Remote data storage through a blob store (e.g., ADLS) addresses the scalability limitations of local file storage. When source datasets too large for version control, the remote_data section of the schema file allows you to reference files stored in a blob store. Each remote data entry specifies paths to files in the blob store along with their MD5 hashes to ensure the correct version is downloaded during builds. While this approach keeps the repository lean, it requires a more structured workflow: you must upload source files to the blob store, calculate their MD5 hashes, and specify them in the schema. This additional complexity makes remote storage most suitable for stable, infrequently changing source datasets where the overhead of managing source file hashes is justified by the benefits of centralized storage and repository size optimization.

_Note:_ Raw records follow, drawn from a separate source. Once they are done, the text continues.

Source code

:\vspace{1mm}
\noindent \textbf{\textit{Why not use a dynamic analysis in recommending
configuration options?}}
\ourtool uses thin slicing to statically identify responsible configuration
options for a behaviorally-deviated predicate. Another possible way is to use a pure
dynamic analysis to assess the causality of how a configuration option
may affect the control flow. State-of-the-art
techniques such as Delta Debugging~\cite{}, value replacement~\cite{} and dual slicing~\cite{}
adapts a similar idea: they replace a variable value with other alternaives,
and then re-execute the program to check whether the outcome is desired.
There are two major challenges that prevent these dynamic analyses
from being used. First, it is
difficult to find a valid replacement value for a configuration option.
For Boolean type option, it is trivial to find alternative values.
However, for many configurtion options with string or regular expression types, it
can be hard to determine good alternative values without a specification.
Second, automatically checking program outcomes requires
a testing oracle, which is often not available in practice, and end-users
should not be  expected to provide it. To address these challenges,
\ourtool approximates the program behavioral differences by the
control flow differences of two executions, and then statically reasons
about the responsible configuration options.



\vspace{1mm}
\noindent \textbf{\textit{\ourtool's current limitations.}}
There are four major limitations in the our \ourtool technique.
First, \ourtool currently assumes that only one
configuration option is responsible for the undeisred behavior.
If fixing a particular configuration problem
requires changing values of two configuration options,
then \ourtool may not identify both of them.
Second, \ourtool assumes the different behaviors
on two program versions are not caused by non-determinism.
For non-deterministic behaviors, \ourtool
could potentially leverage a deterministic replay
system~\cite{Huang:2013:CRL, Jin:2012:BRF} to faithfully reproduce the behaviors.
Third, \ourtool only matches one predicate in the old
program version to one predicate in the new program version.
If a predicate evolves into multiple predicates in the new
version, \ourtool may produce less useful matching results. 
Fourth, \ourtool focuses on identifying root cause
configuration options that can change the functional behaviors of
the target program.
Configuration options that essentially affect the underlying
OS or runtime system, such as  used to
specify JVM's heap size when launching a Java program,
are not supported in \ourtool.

Note that MD5 hash management differs by context: source files in remote_data require manual MD5 hash specification, while the derived parquet files underlying the tables in the schema have their MD5 hashes automatically calculated and updated by tabularasa datagen. Local source files referenced through local_data or dependencies.filename do not require MD5 hashes since they are assumed to be versioned by your version control system.

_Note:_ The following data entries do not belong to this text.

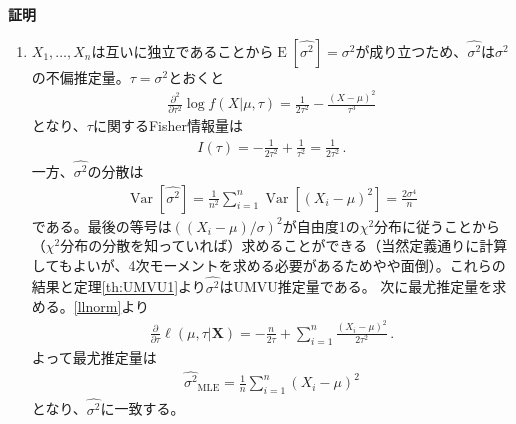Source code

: \documentclass[11pt]{ltjsarticle}
\makeatletter
\theoremstyle{definition}
\DeclareMathOperator{\E}{E}
\DeclareMathOperator{\Var}{Var}
\renewenvironment{proof}[1][証明]{\par
  \pushQED{\qed}%
  \normalfont \topsep6\p@\@plus6\p@\relax
  \trivlist
  \item\relax
  {\bfseries
  #1\@addpunct{.}}\hspace\labelsep\ignorespaces
}{%
  \popQED\endtrivlist\@endpefalse
}
\makeatother
\begin{document}
\begin{proof}
\begin{enumerate}[(1)]
        \item $X_1,\ldots,X_n$は互いに独立であることから$\E[\widehat{\sigma^2}]=\sigma^2$が成り立つため、$\widehat{\sigma^2}$は$\sigma^2$の不偏推定量。$\tau=\sigma^2$とおくと
        \begin{align}
            \frac{\partial^2}{\partial \tau^2}\log f(X|\mu, \tau)=\frac{1}{2\tau^2}-\frac{(X-\mu)^2}{\tau^3}
        \end{align}
        となり、$\tau$に関するFisher情報量は
        \begin{align}
            I(\tau) = -\frac{1}{2\tau^2} + \frac{1}{\tau^2} = \frac{1}{2\tau^2}\,.
        \end{align}
        一方、$\widehat{\sigma^2}$の分散は
        \begin{align}
            \Var[\widehat{\sigma^2}] = \frac{1}{n^2}\sum_{i=1}^n \Var[(X_i-\mu)^2]=\frac{2\sigma^4}{n}
        \end{align}
        である。最後の等号は$\left((X_i-\mu)/\sigma\right)^2$が自由度1の$\chi^2$分布に従うことから（$\chi^2$分布の分散を知っていれば）求めることができる（当然定義通りに計算してもよいが、4次モーメントを求める必要があるためやや面倒）。これらの結果と定理\ref{th:UMVU1}より$\widehat{\sigma^2}$はUMVU推定量である。
        次に最尤推定量を求める。\eqref{llnorm}より
        \begin{align}
            \frac{\partial}{\partial \tau}\ell(\mu, \tau|\bm{X}) = -\frac{n}{2\tau}+\sum_{i=1}^n\frac{(X_i-\mu)^2}{2\tau^2}\,.
        \end{align}
        よって最尤推定量は
        \begin{align}\label{sigmaMLEnorm}
            \widehat{\sigma^2}_{\text{MLE}} = \frac{1}{n}\sum_{i=1}^n(X_i-\mu)^2
        \end{align}
        となり、$\widehat{\sigma^2}$に一致する。


\end{enumerate}
\end{proof}
\end{document}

Example workflow for monthly updates with local data:

# schema.yaml - Direct file reference pattern
tables:
  my_monthly_data:
    dependencies:
      filename: build_data/monthly_data.csv
      last_updated: 2024-01-15
      update_frequency: Monthly
      doc: "Monthly update: Download new CSV  overwrite file  datagen"

Example of shared local_data pattern:

# schema.yaml - Shared data pattern
local_data:
  census_data:  # Define once
    filename: build_data/census_2023.xlsx
    url: https://census.gov/data/...
    authority: US Census Bureau
    last_updated: 2023-07-01
    update_frequency: Yearly

tables:
  state_demographics:
    dependencies:
      local: [census_data]  # Reference from multiple tables
  county_statistics:
    dependencies:
      local: [census_data]  # Same source, consistent metadata

Example workflow for remote data:

# schema.yaml
remote_data:
  my_large_data:
    paths:
    - name: data/large_file_2024_01.parquet
      md5: abc123...  # Must update this hash for each new version

tables:
  large_table:
    dependencies:
      remote: [my_large_data]  # Reference remote data

When changes are made to a table in schema.yaml, either the schema or the source data, be sure to update the associated derived package data file by running tabularasa datagen <table-name>. The table's MD5 hash, and those of any dependent derived tables downstream of it, will then be automatically updated to reflect the new generated parquet file either during this step or during pre-commit hook execution. See the package data generation section for more information on this.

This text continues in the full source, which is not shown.